They are idols of hearts and of households;
They are angels of God in disguise;
His sunlight still sleeps in their tresses,
His glory still gleams in their eyes;
Those truants from home and from Heaven
They have made me more manly and mild;
And I know now how Jesus could liken
The kingdom of God to a child.
- Charles Monroe Dickinson, "The Children"

Alas! regardless of their doom,
The little victims play;
No sense have they of ills to come,
Nor care beyond to-day.
- Thomas Gray, "On a Distant Prospect of Eton College"

You may have seen them. They are impossibly beautiful, those children, and well-behaved -- oh, they might get up to some charming mischief, but that's the extent of it. (They seem incapable of mischief that isn't charming. Funny, that.) They may witness sex and violence, but somehow it doesn't seem to stick. They just don't remember it. And they're almost always cheerful and polite and obliging; almost a kind of sexually latent Bubble Doll.

One of the casualties of immortality and endless body-mod, say some in the Victorian Retrotech Collecive, is the innocence, wonder, and bittersweet ephemerality of youth. The Child's Garden, probably a VRC subfaction, therefore embodies bygone ideals of childhood.

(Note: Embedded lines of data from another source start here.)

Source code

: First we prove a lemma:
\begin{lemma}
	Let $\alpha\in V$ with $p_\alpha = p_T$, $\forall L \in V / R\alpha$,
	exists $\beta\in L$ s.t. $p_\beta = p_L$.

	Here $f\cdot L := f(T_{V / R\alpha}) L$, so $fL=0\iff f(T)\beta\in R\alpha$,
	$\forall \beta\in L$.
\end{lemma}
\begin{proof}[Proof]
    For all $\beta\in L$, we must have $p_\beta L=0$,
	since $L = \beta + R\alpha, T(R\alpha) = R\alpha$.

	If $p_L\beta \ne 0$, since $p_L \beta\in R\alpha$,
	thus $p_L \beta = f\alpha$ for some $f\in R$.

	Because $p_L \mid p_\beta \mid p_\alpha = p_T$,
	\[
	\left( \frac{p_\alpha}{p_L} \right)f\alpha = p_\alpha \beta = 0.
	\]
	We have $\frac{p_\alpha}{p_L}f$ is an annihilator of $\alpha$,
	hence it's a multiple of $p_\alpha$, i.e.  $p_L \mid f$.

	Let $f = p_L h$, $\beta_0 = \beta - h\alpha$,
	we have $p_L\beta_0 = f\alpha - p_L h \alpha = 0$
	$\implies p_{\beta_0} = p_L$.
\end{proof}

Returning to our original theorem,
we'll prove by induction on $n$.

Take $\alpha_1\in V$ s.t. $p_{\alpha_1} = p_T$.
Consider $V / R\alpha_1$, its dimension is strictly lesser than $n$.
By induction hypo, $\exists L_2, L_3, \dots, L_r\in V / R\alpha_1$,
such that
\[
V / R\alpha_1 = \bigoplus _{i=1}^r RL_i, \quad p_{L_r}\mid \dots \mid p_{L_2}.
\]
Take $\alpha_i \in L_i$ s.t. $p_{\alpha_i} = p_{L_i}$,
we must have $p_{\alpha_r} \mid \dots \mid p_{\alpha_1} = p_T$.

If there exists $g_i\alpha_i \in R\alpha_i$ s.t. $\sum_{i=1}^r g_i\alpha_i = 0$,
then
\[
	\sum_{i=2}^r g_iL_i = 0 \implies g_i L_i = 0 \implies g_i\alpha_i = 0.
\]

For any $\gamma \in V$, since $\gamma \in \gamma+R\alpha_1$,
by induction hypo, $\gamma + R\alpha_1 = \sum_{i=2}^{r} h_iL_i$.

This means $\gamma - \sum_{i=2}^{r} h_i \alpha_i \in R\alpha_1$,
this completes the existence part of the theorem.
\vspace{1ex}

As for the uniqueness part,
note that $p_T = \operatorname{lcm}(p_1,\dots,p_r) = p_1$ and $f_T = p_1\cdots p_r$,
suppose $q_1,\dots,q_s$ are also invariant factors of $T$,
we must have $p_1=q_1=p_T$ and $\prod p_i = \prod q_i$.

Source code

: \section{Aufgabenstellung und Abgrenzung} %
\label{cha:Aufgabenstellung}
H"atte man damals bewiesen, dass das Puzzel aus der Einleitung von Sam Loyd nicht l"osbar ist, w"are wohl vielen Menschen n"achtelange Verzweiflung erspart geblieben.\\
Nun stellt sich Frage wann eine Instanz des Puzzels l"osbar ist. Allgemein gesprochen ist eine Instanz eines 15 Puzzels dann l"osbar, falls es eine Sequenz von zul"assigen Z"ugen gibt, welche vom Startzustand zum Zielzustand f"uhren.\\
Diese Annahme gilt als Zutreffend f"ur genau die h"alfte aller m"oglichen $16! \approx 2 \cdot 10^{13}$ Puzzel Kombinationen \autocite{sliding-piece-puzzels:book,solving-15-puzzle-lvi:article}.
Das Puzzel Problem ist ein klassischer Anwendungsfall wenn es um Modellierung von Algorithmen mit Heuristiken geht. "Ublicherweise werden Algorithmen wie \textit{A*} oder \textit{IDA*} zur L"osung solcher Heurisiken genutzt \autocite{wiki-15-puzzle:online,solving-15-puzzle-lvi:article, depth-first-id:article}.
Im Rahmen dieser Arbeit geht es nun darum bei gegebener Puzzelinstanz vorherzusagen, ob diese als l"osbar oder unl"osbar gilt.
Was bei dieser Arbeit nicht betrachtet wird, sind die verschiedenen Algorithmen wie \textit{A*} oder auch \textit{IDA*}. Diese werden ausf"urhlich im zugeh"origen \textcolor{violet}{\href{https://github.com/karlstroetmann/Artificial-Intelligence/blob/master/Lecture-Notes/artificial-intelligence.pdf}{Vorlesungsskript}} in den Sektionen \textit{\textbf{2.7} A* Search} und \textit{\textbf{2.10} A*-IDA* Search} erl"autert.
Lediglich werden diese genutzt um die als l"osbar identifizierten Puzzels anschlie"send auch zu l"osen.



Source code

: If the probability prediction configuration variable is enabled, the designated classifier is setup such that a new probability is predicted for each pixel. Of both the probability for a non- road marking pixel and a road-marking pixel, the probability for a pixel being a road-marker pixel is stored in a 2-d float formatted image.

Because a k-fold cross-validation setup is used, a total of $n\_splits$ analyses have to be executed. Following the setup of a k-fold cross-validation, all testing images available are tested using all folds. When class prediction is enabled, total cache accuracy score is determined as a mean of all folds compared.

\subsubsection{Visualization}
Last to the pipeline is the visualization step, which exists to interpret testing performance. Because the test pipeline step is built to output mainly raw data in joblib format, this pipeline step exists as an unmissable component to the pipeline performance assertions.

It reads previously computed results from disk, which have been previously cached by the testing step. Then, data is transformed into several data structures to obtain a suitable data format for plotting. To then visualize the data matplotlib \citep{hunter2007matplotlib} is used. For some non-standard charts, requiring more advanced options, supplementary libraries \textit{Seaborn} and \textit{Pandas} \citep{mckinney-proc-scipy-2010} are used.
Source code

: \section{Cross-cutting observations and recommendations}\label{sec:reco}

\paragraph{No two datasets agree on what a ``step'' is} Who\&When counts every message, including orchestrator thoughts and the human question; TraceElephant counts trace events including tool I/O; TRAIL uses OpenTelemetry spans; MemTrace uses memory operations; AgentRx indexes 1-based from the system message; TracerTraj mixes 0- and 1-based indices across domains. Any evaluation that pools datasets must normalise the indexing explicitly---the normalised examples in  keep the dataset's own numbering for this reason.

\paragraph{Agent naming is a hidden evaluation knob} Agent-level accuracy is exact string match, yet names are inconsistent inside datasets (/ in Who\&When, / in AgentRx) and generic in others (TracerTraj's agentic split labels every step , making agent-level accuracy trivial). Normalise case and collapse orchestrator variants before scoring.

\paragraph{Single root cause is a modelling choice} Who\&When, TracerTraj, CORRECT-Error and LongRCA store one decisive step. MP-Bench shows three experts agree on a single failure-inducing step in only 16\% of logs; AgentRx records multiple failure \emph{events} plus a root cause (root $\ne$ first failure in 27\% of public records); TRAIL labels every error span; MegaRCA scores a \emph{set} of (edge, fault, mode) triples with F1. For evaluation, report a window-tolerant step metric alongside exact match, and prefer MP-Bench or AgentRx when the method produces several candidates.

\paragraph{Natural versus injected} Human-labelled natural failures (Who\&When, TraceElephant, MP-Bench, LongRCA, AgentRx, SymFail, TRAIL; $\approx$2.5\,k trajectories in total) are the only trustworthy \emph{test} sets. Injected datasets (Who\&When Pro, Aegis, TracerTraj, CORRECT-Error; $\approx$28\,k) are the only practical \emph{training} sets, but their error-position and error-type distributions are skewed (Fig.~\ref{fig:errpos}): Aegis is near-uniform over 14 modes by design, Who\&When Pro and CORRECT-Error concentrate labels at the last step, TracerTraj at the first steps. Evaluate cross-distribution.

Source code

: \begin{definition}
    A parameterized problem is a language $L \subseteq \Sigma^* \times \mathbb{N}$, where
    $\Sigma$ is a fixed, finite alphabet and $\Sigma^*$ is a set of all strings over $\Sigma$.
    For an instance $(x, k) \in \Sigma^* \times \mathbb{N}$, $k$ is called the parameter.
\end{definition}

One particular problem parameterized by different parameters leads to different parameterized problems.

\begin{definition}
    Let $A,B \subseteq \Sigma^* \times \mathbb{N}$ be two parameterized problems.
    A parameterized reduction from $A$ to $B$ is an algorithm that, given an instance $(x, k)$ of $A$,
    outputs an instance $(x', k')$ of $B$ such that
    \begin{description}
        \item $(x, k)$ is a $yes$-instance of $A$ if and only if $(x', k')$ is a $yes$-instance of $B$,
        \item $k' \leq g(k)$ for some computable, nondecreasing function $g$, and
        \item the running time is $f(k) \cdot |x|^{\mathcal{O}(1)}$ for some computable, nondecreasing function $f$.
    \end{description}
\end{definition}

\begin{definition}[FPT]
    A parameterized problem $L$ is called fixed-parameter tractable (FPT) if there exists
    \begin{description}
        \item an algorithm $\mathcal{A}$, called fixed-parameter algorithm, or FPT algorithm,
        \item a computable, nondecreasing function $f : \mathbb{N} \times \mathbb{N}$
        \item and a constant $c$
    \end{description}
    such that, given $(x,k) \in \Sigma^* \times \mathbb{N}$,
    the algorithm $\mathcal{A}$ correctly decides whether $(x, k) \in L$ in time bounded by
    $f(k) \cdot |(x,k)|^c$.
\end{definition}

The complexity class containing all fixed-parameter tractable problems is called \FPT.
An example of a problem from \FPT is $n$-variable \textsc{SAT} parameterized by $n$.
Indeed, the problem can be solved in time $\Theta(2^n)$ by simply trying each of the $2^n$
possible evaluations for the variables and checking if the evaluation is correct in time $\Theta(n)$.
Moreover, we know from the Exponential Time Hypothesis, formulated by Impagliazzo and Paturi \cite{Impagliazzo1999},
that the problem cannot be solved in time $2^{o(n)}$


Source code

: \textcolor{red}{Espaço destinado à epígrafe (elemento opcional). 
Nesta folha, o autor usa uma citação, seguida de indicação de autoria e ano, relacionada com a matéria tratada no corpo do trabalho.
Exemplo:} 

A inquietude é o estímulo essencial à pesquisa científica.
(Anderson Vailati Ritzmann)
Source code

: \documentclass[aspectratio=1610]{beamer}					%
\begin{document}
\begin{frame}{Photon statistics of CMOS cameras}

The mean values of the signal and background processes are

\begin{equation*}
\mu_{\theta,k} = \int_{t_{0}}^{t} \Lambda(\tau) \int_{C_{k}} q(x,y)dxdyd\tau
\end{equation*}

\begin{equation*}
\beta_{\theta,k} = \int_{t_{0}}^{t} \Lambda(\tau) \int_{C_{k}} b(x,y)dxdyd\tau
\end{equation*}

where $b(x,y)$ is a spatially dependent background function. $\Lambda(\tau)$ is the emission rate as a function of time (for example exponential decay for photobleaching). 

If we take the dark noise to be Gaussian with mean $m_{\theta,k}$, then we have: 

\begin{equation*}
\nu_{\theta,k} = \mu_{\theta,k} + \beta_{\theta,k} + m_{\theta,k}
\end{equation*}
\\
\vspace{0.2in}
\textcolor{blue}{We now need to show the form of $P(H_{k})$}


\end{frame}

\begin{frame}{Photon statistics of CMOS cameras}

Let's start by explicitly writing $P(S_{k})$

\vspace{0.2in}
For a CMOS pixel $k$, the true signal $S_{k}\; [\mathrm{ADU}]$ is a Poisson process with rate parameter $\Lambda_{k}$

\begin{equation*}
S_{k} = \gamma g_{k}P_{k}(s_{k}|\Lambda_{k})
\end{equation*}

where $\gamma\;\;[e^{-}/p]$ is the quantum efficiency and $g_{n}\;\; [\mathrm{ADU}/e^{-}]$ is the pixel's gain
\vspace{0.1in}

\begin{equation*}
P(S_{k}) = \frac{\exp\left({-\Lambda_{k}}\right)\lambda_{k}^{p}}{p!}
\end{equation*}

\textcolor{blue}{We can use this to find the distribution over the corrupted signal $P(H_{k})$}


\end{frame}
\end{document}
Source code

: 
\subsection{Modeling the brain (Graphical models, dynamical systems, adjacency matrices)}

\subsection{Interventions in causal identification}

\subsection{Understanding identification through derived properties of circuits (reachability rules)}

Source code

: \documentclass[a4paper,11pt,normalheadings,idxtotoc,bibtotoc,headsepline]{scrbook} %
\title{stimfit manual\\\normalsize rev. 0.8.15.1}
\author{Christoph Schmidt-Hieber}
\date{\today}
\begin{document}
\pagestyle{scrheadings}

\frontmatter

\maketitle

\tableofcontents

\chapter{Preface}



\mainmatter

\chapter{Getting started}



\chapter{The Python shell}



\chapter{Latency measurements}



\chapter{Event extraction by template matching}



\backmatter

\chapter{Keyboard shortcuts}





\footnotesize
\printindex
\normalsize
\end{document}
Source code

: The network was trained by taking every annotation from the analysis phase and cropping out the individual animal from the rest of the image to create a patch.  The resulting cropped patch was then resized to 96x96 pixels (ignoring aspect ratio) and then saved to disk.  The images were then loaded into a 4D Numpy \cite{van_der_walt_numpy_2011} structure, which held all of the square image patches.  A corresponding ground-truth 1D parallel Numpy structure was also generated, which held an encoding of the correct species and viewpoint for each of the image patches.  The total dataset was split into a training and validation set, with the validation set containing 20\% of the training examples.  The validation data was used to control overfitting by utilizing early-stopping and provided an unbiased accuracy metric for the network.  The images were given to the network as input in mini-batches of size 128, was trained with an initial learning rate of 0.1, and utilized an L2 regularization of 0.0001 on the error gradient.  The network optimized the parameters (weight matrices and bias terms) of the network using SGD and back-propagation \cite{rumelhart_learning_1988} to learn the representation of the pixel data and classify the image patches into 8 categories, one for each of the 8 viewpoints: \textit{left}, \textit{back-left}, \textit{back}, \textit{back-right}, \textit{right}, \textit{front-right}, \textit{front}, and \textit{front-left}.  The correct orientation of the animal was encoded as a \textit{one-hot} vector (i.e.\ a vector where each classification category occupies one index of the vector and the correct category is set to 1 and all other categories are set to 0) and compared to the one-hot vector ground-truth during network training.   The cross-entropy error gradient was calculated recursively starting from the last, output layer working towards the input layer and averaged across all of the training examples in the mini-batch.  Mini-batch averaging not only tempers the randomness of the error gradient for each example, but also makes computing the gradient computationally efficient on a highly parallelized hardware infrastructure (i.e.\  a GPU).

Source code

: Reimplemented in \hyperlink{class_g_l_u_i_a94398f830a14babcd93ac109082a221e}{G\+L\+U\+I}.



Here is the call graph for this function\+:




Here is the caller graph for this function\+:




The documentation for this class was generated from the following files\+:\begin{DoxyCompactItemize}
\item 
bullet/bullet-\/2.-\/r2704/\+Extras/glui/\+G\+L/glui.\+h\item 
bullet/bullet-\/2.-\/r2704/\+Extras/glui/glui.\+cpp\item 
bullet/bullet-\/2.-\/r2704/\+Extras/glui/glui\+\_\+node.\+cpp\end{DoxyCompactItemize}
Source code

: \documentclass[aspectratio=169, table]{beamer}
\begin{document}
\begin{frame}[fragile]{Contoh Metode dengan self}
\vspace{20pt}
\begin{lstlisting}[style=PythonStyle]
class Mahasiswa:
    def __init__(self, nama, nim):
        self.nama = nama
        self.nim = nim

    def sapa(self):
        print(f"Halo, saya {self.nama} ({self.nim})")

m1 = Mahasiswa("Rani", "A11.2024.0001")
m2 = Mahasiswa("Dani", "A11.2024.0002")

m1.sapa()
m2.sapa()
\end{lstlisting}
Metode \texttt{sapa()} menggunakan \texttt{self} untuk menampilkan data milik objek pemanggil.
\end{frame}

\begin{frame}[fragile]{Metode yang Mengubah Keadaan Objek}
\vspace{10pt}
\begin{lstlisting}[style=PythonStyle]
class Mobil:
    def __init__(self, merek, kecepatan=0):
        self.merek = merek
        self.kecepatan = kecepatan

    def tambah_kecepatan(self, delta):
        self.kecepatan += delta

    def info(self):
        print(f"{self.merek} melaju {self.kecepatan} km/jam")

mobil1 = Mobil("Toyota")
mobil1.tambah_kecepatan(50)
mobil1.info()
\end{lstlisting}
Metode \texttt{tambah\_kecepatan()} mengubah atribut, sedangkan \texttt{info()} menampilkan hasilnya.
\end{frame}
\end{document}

Since there are no infant Garden Children, and no adolescents or adults who admit to having been Garden Children, it is unclear where they come from or what happens to them when they do enter puberty. Though they may be 'disobedient,' they never act out of accordance with VRC ideals of childhood -- they are uniformly sexually latent or asexual, perfectly innocent, beautiful, and generally well-behaved, despite an apparent lack of supervision. This has lead to the assumption that they must be under some form of mind control, possibly hypnopaedia, though it's unclear who exactly is controlling them. Since many are attended by attractive and appropriate pets (kittens, puppies, winged mice, lambs), there has been suggestion that the apparently subsentient animal companions are, in fact, their keepers.

Since many find Garden Children to be appealing (they are, after all, deliberately beautiful, whimsical and charming), some suggest that The Child's Garden is a deliberate attempt to revitalize the public image of the VRC -- a living set propaganda artpieces. If this is the case, it may have misfired; while many do find Garden Chldren charming, some find them unsettling, or even actively repellent. They are, after all, pressed -- perhaps forced; who can say? -- into a set of predetermined appropriate behaviors. Others merely disdain them -- to the sophisticated eye, the lace-and-ruffles, country-cottage, lambs-and-puppies mien may be at best laughable. The Children's iron-clad naivete is perfect armor against such disdain. They simply do not notice it.

Members

Garden Children tend not to last long. In accordance with Victorian Retrotech Collection ideals, they do age. Thus, the Child's Garden has an unusually high member turnover rate; any given Child will be gone to who-knows-where in the equivalent of about eight years. This is true even of Ernestine, who at first appears to be the only stable member of the Child's Garden; those paying close attention will notice that Ernestine is actually a succession of physically identical Garden Children given the same name presumably to put a friendly face on the faction as a whole. (One consistent, unaging Ernestine would defeat the entire purpose of the Garden Children.)

Garden Children tend to appear as human or very humanoid children between the ages of about three and ten. They tend toward porcelain skin, rosy cheeks, limpid eyes, and ringlets, and all wear impractical but beautiful clothing (girls in ruffled dresses and petticoats, boys in velvet knee-breeches) which manage miraculously never to get dirty.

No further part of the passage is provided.